Question

Let d₁, d₂, d₃ be three mutually exclusive diseases. Let S be the set of observable symptoms of these diseases. A doctor has the following information from a random sample of 5000 patients: 1800 had disease d_1, 2100 has disease d₂, and others had disease d₃. 1500 patients with disease d_1, 1200 patients with disease d₂, and 900 patients with disease d₃ showed the symptom. Which of the diseases is the patient most likely to have?

Answer 1

Events E₁, E₂, E₃ and S be the events defined as follows:

E₁: The patient had disease d₁

E₂: The patient had disease d₂

E₃: The patient had disease d₃

S: The patient showed the symptom

E₁, E₂, and E₃ are mutually exclusive and exhaustive events.

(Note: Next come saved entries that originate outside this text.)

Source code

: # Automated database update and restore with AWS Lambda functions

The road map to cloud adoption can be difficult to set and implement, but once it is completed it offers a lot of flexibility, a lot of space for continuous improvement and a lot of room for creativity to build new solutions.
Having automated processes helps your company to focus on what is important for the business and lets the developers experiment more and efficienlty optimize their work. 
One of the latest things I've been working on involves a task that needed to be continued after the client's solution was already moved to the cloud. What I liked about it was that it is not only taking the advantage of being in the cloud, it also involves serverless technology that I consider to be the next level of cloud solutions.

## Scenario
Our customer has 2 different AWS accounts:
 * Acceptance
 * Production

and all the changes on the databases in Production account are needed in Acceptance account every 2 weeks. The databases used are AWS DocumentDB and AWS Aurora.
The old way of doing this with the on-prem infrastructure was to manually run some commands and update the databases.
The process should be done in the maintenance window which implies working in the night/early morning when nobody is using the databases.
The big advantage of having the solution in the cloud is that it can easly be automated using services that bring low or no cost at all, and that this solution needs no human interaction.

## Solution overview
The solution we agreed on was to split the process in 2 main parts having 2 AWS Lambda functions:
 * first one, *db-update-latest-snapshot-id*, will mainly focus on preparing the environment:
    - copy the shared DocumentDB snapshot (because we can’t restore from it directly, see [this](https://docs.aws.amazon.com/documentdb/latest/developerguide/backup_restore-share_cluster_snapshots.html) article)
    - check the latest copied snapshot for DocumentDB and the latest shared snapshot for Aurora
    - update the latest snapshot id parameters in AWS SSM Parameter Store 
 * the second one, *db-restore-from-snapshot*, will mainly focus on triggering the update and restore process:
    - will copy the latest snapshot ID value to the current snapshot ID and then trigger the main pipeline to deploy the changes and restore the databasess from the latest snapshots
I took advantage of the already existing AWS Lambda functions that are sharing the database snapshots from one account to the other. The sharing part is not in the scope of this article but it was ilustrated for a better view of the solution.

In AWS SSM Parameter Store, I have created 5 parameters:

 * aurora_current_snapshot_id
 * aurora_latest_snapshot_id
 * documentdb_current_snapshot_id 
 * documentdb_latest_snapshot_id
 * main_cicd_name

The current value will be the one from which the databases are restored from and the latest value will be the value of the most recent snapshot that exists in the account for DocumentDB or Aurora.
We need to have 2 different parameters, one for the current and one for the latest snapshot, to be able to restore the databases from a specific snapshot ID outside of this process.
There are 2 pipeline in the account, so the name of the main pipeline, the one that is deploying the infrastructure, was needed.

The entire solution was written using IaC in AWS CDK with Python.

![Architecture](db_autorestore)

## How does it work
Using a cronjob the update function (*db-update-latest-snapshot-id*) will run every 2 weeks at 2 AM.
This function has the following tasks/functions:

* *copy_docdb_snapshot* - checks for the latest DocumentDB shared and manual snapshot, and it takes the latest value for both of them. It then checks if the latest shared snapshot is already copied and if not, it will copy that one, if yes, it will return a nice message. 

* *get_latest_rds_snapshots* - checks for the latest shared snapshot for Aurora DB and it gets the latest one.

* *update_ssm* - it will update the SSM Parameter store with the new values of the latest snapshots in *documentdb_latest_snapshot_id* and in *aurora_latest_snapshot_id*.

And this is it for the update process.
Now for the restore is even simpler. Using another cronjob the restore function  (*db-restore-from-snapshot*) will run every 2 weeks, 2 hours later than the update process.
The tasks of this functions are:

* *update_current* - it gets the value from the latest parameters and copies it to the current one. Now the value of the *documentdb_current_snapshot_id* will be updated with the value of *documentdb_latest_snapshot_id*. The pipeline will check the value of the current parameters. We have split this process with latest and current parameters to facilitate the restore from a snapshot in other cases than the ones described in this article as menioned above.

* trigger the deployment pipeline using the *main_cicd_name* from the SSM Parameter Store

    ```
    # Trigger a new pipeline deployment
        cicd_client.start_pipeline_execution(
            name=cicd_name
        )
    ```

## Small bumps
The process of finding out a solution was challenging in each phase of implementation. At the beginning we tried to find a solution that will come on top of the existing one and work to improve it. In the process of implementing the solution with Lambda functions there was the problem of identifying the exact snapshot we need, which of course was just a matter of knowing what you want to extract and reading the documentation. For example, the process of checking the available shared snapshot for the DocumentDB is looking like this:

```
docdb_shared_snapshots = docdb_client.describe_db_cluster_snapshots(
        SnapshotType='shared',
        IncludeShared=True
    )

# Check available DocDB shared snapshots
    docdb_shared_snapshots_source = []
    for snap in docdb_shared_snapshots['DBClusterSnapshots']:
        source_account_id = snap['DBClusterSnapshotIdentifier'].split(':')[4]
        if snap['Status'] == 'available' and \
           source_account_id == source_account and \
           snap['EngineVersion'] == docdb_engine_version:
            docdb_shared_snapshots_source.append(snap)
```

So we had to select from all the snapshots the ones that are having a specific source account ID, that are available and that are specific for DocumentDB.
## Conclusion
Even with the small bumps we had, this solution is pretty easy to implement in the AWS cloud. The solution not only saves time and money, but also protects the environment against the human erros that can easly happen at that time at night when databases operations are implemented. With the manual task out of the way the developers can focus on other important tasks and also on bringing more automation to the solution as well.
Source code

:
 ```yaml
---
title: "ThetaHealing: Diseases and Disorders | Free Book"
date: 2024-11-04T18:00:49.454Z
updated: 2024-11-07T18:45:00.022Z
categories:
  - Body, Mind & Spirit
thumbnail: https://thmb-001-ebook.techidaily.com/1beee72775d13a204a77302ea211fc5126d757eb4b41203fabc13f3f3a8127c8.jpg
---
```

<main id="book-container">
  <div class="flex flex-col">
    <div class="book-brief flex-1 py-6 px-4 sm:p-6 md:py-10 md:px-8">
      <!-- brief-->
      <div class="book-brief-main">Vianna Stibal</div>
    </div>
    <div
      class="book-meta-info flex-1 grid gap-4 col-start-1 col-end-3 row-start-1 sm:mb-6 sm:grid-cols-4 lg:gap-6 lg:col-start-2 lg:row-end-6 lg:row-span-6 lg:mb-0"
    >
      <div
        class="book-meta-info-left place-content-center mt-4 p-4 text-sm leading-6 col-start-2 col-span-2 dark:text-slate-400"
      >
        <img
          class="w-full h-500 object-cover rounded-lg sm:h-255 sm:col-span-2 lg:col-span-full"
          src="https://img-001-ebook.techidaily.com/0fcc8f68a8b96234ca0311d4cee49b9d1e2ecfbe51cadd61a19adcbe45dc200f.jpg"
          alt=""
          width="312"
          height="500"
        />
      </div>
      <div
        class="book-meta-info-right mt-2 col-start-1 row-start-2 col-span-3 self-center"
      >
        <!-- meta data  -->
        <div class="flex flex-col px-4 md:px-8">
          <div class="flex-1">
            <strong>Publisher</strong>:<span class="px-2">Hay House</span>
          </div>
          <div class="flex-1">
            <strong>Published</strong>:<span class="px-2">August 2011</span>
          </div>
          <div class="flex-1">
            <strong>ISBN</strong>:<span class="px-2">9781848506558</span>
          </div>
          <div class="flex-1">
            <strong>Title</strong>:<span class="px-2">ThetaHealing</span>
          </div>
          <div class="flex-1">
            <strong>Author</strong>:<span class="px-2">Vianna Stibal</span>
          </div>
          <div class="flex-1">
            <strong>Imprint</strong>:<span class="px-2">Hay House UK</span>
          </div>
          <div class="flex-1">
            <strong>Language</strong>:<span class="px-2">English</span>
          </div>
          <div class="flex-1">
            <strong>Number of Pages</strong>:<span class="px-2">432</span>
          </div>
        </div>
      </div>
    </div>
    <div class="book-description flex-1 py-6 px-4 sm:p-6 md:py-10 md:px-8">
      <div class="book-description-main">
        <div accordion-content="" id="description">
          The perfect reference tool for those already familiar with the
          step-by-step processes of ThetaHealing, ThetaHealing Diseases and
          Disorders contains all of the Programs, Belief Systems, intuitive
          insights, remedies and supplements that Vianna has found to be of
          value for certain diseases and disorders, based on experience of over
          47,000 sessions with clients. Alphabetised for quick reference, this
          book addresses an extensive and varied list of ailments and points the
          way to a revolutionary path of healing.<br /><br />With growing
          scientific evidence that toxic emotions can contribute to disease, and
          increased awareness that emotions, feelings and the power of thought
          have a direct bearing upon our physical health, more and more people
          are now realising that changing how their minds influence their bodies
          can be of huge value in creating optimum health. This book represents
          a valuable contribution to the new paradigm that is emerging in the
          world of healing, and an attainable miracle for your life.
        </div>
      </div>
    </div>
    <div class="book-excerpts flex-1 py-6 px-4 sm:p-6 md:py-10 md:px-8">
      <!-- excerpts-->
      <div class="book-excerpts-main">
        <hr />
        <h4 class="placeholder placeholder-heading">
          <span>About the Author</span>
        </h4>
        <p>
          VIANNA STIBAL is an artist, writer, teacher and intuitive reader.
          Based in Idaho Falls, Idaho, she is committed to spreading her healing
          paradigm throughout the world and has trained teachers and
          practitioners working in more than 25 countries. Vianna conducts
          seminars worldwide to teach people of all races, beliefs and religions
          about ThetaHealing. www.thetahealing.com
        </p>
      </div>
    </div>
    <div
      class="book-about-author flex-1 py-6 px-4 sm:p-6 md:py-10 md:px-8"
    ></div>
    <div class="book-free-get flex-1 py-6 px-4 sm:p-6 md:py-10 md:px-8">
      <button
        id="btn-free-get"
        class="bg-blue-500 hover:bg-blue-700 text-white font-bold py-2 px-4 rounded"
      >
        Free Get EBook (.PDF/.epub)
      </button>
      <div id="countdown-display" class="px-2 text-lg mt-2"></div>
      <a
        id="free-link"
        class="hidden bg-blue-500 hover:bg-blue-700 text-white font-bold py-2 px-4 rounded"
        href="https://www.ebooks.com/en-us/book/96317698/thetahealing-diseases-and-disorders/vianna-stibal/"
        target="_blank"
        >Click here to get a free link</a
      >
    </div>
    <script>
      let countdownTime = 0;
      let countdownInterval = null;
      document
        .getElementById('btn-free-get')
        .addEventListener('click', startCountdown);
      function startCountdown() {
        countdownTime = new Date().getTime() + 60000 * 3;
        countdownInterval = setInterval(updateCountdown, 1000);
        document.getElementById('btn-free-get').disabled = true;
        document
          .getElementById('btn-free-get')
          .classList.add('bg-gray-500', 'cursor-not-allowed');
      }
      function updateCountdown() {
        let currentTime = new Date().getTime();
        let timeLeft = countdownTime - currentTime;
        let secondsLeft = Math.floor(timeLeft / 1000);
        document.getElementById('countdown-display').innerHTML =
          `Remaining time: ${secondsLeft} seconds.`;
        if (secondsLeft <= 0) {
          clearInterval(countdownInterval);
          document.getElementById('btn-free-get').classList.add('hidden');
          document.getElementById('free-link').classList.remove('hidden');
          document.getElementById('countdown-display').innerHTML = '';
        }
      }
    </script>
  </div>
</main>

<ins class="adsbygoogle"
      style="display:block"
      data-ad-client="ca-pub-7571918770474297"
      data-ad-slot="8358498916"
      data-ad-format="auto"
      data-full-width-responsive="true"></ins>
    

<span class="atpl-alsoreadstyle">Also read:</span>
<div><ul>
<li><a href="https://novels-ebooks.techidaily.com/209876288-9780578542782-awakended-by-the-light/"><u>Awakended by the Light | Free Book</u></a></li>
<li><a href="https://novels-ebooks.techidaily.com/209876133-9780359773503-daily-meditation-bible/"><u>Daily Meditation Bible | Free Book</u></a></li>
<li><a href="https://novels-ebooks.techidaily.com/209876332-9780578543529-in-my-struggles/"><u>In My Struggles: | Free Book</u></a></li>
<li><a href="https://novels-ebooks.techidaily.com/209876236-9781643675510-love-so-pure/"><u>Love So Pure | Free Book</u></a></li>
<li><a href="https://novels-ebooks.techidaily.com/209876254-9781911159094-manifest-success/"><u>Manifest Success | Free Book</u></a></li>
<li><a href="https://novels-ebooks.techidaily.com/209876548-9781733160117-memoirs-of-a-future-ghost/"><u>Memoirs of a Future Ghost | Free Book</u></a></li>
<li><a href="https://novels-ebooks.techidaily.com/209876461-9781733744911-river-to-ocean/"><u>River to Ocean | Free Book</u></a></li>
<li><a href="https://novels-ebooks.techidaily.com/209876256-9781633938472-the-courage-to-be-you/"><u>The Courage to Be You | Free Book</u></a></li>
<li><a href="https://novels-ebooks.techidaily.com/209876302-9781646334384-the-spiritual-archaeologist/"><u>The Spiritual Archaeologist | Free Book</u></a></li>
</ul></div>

\[P\left( E_1 \right) = \frac{1800}{5000} = \frac{18}{50}\]

\[P\left( E_2 \right) = \frac{2100}{5000} = \frac{21}{50}\]

\[P\left( E_3 \right) = \frac{1100}{5000} = \frac{11}{50}\]

Now,

\[P\left( \frac{S}{E_1} \right)\] = Probability that the patient showed symptom given that patient had disease d₁ =

\[\frac{1500}{5000} = \frac{15}{50}\]

\[P\left( \frac{S}{E_2} \right)\] = Probability that the patient showed symptom given that patient had disease d₂ = \[\frac{1200}{5000} =\frac{12}{50}\]

\[P\left( \frac{S}{E_3} \right)\]  = Probability that the patient showed symptom given that patient had disease d₃ =  \[\frac{900}{5000} = \frac{9}{50}\]

Using Bayes theorem, we have probability that patient had disease d₁ such that symptom of d₁ showed = \[P\left( \frac{E_1}{S} \right) =

\frac{P\left( E_1 \right)P\left( \frac{S}{E_1} \right)}{P\left( E_1 \right)P\left( \frac{S}{E_1} \right) + P\left( E_2 \right)P\left( \frac{S}{E_2} \right) + P\left( E_3 \right)P\left( \frac{S}{E_3} \right)} = \frac{\frac{18}{50} \times \frac{15}{50}}{\frac{18}{50} \times \frac{15}{50} + \frac{21}{50} \times \frac{12}{50} + \frac{11}{50} \times \frac{9}{50}} = \frac{270}{621}\]

Probability that patient had disease d₂ such that symptom of d₂ showed = 

\[P\left( \frac{E_2}{S} \right) = \frac{P\left( E_2 \right)P\left( \frac{S}{E_2} \right)}{P\left( E_1 \right)P\left( \frac{S}{E_1} \right) + P\left( E_2 \right)P\left( \frac{S}{E_2} \right) + P\left( E_3 \right)P\left( \frac{S}{E_3} \right)} = \frac{\frac{21}{50} \times \frac{12}{50}}{\frac{18}{50} \times \frac{15}{50} + \frac{21}{50} \times \frac{12}{50} + \frac{11}{50} \times \frac{9}{50}} = \frac{252}{621}\]

Probability that patient had disease d₃ such that symptom of d₃ showed = \[P\left( \frac{E_3}{S} \right) = \frac{P\left( E_3 \right)P\left( \frac{S}{E_3} \right)}{P\left( E_1 \right)P\left( \frac{S}{E_1} \right) + P\left( E_2 \right)P\left( \frac{S}{E_2} \right) + P\left( E_3 \right)P\left( \frac{S}{E_3} \right)} = \frac{\frac{11}{50} \times \frac{9}{50}}{\frac{18}{50} \times \frac{15}{50} + \frac{21}{50} \times \frac{12}{50} + \frac{11}{50} \times \frac{9}{50}} = \frac{99}{621}\]

Thus, the patient is most likely to have the disease d₁.